EXERCISE REQUIREMENTS =>
For each line below with the word "upstream", write out a copy.

MATERIAL SHOWN =>
-- Opening Marker --

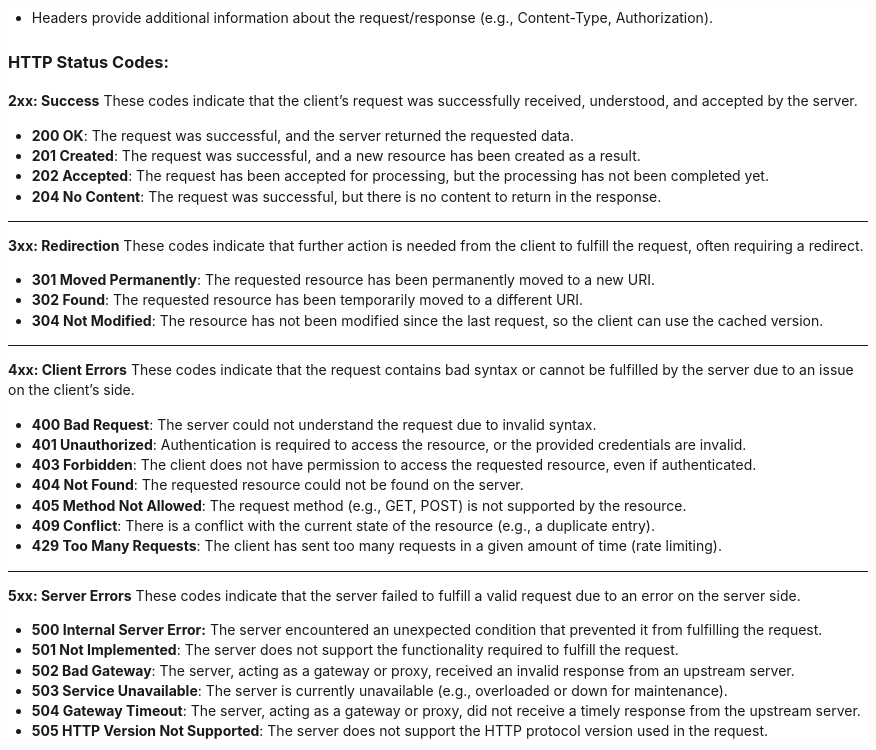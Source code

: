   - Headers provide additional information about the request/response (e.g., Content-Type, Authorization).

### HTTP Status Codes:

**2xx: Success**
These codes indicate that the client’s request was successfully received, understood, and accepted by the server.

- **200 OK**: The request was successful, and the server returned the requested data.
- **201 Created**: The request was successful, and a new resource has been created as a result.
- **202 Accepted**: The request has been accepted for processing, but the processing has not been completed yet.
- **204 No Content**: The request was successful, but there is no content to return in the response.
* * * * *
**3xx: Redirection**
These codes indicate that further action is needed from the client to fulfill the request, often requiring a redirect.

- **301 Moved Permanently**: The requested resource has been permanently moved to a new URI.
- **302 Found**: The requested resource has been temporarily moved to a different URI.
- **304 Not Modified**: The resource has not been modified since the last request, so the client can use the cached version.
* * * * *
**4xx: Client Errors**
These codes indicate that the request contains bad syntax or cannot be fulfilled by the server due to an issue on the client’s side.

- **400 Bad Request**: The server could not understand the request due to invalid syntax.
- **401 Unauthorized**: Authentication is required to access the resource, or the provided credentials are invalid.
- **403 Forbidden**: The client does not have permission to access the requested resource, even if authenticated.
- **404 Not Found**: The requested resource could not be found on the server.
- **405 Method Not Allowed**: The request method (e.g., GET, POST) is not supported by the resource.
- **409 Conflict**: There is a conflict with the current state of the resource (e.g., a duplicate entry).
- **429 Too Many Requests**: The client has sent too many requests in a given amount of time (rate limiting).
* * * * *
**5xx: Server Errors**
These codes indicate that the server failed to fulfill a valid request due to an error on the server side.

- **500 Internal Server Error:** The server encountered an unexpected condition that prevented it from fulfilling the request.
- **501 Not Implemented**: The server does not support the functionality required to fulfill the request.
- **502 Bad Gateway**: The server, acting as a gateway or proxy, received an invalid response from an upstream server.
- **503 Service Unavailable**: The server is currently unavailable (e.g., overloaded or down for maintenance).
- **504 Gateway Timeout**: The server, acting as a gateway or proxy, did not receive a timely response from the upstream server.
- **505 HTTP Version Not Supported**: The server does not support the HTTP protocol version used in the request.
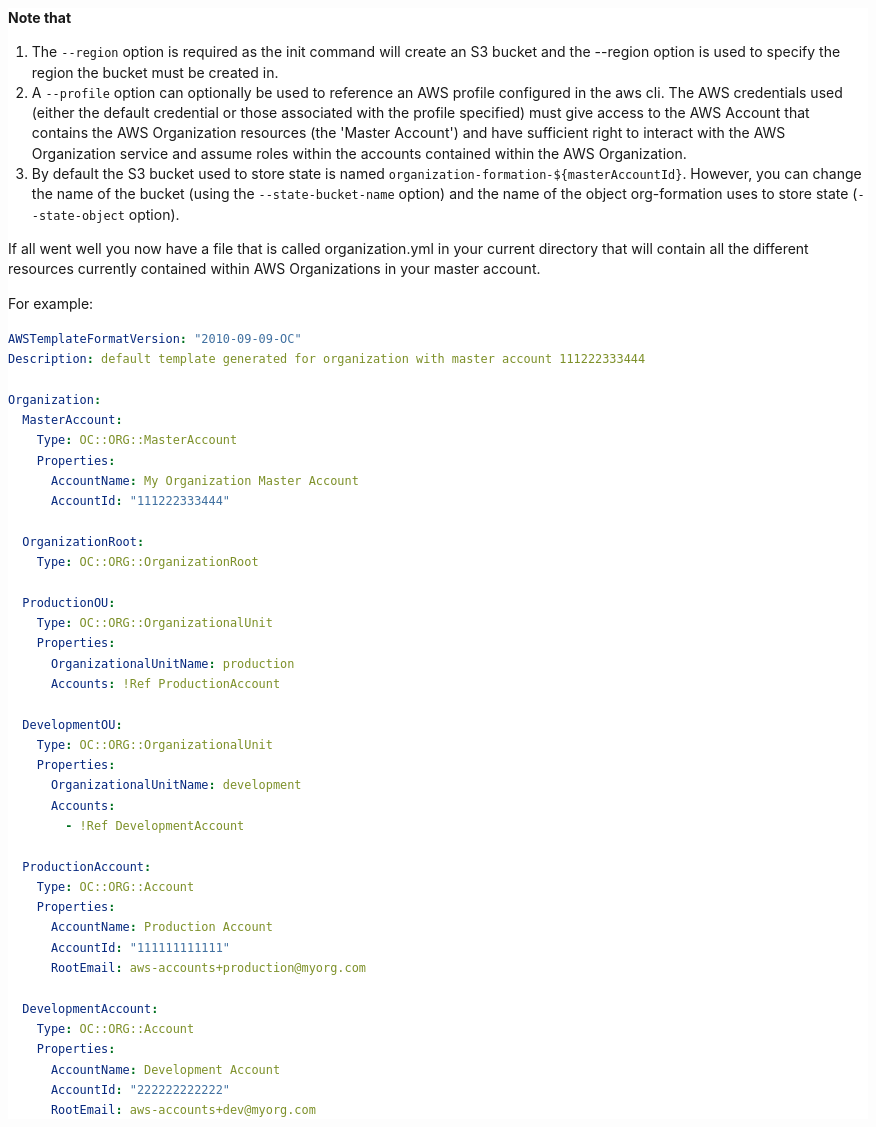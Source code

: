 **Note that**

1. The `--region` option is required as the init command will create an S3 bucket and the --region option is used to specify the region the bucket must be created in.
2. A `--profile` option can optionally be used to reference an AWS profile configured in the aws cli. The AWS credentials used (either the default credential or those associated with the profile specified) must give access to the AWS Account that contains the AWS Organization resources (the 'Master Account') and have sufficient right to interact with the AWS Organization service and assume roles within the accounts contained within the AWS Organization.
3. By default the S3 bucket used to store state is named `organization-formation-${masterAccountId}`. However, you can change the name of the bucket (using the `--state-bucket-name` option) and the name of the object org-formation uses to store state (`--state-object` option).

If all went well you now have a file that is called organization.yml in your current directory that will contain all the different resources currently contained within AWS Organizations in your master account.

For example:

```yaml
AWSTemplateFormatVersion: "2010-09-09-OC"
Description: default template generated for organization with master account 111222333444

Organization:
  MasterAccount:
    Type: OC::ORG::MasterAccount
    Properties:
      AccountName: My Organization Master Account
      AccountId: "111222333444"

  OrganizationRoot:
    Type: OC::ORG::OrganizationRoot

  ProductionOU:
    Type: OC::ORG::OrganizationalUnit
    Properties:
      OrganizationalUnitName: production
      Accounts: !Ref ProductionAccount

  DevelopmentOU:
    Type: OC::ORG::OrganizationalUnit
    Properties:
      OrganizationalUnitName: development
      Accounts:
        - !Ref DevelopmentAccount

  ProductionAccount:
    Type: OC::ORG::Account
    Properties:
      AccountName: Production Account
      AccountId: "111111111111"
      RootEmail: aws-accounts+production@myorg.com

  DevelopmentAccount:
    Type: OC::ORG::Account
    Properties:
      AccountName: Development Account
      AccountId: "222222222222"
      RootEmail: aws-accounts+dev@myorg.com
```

-- Closing Marker --
-- Opening Marker --

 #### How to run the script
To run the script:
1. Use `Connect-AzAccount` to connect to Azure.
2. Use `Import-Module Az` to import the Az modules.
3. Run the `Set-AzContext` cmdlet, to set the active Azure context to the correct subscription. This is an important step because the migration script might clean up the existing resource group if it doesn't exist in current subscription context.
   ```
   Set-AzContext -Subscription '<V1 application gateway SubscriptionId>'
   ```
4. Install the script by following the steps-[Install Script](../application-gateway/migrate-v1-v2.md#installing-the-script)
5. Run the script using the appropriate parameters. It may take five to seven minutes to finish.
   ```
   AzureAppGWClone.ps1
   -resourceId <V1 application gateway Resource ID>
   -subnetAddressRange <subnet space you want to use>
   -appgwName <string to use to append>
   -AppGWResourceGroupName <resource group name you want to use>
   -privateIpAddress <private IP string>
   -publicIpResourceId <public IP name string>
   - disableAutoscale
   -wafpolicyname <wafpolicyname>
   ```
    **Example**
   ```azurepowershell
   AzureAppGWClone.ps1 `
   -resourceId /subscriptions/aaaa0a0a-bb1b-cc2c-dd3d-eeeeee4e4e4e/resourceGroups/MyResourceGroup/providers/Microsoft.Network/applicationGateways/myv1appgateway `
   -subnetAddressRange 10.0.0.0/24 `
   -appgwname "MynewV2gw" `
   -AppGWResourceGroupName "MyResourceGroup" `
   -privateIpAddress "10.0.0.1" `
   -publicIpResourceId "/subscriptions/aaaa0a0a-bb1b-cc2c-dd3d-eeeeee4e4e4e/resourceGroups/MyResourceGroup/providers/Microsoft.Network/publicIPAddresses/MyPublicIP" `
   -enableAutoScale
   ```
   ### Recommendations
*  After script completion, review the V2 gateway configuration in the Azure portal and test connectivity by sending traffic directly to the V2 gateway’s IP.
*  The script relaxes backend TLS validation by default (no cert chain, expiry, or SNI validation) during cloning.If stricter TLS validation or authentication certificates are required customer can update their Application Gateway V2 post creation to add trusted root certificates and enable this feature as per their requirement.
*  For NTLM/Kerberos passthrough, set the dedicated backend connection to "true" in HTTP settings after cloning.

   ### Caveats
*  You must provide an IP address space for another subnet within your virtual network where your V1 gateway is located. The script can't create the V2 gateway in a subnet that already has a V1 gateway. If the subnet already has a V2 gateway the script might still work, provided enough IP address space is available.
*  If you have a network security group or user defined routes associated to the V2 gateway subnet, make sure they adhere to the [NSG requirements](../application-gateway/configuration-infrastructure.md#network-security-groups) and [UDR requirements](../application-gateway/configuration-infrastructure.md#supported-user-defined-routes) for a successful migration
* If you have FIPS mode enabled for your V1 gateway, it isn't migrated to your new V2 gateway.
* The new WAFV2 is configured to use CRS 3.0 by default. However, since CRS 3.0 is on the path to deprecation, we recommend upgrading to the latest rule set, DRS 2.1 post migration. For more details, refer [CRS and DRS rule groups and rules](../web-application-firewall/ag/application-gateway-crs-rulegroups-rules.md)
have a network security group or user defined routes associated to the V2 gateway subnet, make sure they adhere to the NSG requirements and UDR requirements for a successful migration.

-- Closing Marker --
-- Opening Marker --

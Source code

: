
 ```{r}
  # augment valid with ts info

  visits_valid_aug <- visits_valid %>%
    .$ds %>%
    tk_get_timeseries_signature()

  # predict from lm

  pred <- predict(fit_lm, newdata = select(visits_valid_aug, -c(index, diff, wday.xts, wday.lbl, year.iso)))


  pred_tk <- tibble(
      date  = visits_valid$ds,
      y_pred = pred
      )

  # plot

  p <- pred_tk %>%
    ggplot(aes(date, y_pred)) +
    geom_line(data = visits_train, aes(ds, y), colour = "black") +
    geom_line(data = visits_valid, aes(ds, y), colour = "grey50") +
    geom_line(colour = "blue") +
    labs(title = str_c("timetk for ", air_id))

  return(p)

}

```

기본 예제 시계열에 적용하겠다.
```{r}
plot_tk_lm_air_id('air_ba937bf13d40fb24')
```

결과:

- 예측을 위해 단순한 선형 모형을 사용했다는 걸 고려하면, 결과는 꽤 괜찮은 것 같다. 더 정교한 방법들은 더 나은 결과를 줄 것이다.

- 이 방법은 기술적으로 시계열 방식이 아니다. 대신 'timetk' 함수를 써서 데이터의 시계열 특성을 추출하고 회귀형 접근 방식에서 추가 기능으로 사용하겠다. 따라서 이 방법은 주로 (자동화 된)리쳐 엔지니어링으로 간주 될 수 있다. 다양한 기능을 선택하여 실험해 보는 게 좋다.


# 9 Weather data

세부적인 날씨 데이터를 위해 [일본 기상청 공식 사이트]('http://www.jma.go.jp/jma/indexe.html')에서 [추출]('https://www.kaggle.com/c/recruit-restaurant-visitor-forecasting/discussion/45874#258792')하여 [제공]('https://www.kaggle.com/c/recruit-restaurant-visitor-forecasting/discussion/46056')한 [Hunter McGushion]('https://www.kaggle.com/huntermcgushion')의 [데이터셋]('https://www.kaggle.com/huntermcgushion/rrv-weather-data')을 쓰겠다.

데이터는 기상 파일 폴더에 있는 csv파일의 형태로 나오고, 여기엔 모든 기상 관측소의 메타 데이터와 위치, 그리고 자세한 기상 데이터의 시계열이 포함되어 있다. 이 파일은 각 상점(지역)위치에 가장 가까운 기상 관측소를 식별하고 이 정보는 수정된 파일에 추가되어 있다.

-- Closing Marker --

TASK RESULT =>
- **502 Bad Gateway**: The server, acting as a gateway or proxy, received an invalid response from an upstream server.
- **504 Gateway Timeout**: The server, acting as a gateway or proxy, did not receive a timely response from the upstream server.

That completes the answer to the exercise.